Requirement:
What lines in the records below mention "https"? List them all.

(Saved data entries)

+ + +

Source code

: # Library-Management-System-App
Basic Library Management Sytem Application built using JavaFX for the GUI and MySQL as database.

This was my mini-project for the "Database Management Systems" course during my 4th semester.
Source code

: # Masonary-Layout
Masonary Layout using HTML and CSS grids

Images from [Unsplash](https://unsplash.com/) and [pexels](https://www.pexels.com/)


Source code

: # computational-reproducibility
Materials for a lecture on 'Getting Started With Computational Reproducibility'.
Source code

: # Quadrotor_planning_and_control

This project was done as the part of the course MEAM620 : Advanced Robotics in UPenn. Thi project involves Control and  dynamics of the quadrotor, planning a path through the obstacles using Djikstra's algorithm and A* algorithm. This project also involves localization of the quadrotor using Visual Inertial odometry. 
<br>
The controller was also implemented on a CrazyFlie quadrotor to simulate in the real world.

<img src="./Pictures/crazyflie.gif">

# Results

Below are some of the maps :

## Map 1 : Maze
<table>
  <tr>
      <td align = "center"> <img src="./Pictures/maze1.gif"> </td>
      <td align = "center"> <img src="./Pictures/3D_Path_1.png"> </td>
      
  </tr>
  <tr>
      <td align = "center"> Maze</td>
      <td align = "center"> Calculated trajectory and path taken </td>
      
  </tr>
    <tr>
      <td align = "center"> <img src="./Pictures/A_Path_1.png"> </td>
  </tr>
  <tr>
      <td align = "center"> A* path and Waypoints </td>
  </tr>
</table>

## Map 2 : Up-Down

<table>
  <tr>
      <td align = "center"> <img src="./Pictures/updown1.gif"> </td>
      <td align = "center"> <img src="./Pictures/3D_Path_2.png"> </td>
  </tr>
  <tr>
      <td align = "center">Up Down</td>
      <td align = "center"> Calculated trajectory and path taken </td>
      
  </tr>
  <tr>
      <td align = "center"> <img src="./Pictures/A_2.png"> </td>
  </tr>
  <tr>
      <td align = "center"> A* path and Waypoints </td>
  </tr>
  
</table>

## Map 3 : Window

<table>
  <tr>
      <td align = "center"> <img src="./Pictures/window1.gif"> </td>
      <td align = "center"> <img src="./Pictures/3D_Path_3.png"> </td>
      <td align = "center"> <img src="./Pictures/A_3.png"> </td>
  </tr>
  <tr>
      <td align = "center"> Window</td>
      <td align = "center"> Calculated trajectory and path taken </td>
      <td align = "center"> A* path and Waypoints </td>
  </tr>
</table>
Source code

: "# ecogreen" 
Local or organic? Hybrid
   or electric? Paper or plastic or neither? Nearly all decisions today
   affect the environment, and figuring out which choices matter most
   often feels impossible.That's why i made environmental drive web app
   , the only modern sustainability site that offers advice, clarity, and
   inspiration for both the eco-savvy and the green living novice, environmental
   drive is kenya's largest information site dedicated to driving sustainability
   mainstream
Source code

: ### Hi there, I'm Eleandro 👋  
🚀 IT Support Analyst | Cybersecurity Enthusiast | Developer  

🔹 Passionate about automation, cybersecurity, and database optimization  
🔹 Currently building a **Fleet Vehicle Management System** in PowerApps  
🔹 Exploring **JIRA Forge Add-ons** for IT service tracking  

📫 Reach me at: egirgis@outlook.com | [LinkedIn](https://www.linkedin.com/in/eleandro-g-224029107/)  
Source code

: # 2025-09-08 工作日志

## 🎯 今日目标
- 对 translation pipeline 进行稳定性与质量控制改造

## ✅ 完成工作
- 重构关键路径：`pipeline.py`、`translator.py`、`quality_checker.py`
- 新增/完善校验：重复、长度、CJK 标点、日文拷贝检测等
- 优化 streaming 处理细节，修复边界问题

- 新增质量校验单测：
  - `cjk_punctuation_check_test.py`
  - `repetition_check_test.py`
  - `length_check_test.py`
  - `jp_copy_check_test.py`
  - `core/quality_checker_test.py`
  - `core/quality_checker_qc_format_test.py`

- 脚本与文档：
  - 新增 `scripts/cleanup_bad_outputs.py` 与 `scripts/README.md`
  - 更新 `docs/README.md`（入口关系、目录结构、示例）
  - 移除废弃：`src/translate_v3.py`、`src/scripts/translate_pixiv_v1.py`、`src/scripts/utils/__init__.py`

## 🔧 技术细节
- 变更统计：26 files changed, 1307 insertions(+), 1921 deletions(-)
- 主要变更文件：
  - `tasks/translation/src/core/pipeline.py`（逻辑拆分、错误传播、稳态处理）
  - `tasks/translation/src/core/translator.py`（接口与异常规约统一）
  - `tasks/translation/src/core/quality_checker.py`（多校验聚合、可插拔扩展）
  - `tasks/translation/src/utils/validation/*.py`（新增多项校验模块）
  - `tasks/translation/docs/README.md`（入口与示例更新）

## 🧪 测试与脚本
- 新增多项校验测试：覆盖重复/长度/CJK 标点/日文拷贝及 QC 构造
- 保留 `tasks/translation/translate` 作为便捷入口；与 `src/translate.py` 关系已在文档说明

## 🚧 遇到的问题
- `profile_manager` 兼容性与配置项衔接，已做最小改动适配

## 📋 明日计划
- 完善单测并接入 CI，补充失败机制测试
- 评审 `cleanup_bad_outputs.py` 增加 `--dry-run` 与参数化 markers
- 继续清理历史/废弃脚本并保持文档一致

+ + +

Response to this task:
Images from [Unsplash](https://unsplash.com/) and [pexels](https://www.pexels.com/)
📫 Reach me at: egirgis@outlook.com | [LinkedIn](https://www.linkedin.com/in/eleandro-g-224029107/)  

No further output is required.